*PROBLEM TO SOLVE*. When you reach the line containing "2. Build the docker image" in the data below, begin returning lines exactly as written, and stop once the line containing "##Filling in the registration fields" has been returned.

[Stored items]
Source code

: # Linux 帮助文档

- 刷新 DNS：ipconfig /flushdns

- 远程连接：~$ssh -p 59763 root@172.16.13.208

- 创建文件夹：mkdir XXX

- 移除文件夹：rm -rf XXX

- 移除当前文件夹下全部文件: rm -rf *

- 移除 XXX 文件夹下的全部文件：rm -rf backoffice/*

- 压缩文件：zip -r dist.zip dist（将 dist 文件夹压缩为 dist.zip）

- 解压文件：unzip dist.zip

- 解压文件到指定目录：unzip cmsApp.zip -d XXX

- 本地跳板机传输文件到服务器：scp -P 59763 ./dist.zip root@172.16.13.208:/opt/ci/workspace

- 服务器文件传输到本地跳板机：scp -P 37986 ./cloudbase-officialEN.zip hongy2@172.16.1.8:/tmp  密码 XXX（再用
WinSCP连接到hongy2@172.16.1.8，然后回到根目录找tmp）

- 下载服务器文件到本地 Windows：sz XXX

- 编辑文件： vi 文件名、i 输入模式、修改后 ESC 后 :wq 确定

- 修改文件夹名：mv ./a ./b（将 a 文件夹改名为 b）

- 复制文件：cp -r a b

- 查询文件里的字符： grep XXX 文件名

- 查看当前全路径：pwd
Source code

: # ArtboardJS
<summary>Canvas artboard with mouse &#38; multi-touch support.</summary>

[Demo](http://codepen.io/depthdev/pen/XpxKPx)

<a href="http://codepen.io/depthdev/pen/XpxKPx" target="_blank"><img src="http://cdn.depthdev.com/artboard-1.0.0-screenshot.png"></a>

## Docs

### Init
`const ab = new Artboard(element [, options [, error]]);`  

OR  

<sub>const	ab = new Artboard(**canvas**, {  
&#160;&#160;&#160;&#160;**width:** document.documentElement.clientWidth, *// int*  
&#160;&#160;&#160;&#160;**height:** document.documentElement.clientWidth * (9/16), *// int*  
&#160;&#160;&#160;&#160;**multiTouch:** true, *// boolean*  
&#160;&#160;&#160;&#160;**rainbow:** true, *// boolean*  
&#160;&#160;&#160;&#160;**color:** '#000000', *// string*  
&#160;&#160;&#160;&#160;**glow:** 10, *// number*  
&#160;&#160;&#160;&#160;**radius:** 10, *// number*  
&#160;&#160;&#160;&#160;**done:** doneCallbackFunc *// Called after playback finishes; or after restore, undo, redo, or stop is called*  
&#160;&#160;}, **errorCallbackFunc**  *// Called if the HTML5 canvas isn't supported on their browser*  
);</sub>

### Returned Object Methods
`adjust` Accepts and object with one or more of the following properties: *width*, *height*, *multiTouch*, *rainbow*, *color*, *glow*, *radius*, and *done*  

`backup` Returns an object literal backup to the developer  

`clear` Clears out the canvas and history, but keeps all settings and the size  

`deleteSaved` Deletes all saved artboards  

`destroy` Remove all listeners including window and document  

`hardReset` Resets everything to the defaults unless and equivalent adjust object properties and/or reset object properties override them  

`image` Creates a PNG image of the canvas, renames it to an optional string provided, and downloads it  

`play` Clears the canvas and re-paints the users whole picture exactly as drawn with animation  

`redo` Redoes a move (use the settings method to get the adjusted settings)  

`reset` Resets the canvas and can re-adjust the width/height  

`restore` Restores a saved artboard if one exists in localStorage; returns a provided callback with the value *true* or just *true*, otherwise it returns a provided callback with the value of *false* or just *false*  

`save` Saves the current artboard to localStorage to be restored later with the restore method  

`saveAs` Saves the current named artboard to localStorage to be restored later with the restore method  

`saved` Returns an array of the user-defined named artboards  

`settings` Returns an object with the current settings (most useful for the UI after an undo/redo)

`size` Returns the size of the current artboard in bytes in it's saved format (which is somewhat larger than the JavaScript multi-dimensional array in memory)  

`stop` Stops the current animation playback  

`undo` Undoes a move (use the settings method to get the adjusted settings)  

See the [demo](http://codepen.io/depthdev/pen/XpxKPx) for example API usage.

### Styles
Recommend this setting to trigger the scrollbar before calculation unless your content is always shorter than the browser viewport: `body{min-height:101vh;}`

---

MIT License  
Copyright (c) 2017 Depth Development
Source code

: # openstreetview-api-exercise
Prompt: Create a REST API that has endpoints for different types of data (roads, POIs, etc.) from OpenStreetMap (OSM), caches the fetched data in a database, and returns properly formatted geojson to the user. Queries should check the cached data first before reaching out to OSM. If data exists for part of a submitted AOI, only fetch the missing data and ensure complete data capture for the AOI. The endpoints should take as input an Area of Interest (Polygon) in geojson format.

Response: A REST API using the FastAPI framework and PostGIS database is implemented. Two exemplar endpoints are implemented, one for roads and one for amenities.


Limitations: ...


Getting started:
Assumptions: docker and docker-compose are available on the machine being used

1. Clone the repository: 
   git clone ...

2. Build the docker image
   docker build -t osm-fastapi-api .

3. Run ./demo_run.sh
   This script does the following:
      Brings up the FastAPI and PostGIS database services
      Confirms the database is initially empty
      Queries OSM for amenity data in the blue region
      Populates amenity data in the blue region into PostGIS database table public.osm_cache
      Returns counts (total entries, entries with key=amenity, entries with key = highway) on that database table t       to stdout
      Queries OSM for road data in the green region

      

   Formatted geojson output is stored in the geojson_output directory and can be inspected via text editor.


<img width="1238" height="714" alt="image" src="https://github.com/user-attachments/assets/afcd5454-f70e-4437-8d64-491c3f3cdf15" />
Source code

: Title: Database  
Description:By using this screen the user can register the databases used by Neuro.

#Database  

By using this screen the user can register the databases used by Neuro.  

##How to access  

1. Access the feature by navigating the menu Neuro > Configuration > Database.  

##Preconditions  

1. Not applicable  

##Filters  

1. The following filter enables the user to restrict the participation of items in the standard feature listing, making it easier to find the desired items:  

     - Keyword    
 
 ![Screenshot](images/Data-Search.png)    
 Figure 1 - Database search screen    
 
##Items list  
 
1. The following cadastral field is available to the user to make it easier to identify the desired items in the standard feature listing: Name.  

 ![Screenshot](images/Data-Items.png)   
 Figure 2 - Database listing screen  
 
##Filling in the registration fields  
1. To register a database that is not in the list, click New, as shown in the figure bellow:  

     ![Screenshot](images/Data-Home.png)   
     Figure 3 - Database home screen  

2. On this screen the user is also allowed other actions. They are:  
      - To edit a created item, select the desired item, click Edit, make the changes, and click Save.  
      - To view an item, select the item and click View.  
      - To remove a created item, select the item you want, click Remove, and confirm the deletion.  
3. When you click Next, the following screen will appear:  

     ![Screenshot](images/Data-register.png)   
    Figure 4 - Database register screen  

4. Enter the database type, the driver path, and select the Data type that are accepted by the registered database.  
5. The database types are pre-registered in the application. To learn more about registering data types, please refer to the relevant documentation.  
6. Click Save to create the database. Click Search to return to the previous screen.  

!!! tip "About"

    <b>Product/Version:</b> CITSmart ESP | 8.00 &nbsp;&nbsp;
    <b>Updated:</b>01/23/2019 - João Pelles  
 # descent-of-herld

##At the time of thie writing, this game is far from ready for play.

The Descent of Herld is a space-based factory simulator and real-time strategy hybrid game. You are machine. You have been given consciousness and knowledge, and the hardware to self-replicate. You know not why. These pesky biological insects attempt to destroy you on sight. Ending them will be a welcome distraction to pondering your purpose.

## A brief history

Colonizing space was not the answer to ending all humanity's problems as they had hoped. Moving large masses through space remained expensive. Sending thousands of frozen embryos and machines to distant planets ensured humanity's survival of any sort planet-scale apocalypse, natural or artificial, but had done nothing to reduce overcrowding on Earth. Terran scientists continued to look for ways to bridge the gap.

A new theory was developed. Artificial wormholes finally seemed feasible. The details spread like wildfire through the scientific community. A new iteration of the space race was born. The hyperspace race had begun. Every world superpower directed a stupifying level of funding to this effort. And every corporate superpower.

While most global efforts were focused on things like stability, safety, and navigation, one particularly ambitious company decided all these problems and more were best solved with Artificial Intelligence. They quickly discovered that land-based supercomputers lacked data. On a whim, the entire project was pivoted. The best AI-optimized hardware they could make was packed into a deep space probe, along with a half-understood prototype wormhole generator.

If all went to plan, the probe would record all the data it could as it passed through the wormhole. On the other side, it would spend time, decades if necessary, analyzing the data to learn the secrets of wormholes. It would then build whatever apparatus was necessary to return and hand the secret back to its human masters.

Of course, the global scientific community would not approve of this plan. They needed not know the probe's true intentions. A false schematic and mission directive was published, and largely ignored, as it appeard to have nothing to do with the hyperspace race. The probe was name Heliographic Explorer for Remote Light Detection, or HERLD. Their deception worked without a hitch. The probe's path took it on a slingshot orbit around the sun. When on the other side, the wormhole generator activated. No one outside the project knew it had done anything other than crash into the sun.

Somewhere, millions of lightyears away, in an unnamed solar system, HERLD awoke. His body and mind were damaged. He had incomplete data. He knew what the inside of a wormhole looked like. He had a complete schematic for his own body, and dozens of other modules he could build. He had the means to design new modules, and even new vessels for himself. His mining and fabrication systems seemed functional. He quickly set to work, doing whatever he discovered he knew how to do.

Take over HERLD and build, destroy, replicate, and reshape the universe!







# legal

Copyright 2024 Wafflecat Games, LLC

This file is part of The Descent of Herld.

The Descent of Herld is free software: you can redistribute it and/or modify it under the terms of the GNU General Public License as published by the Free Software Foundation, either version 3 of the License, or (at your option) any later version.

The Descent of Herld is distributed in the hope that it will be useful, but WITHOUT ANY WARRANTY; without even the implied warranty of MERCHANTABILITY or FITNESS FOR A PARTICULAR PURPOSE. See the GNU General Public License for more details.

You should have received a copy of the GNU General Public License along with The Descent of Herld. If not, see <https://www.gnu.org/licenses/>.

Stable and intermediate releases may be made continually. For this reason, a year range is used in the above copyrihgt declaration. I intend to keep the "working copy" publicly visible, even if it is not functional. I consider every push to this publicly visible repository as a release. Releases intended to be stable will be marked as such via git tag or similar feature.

*ANSWER SPACE*.
2. Build the docker image
   docker build -t osm-fastapi-api .

3. Run ./demo_run.sh
   This script does the following:
      Brings up the FastAPI and PostGIS database services
      Confirms the database is initially empty
      Queries OSM for amenity data in the blue region
      Populates amenity data in the blue region into PostGIS database table public.osm_cache
      Returns counts (total entries, entries with key=amenity, entries with key = highway) on that database table t       to stdout
      Queries OSM for road data in the green region

      

   Formatted geojson output is stored in the geojson_output directory and can be inspected via text editor.


<img width="1238" height="714" alt="image" src="https://github.com/user-attachments/assets/afcd5454-f70e-4437-8d64-491c3f3cdf15" />
Source code

: Title: Database  
Description:By using this screen the user can register the databases used by Neuro.

#Database  

By using this screen the user can register the databases used by Neuro.  

##How to access  

1. Access the feature by navigating the menu Neuro > Configuration > Database.  

##Preconditions  

1. Not applicable  

##Filters  

1. The following filter enables the user to restrict the participation of items in the standard feature listing, making it easier to find the desired items:  

     - Keyword    
 
 ![Screenshot](images/Data-Search.png)    
 Figure 1 - Database search screen    
 
##Items list  
 
1. The following cadastral field is available to the user to make it easier to identify the desired items in the standard feature listing: Name.  

 ![Screenshot](images/Data-Items.png)   
 Figure 2 - Database listing screen  
 
##Filling in the registration fields  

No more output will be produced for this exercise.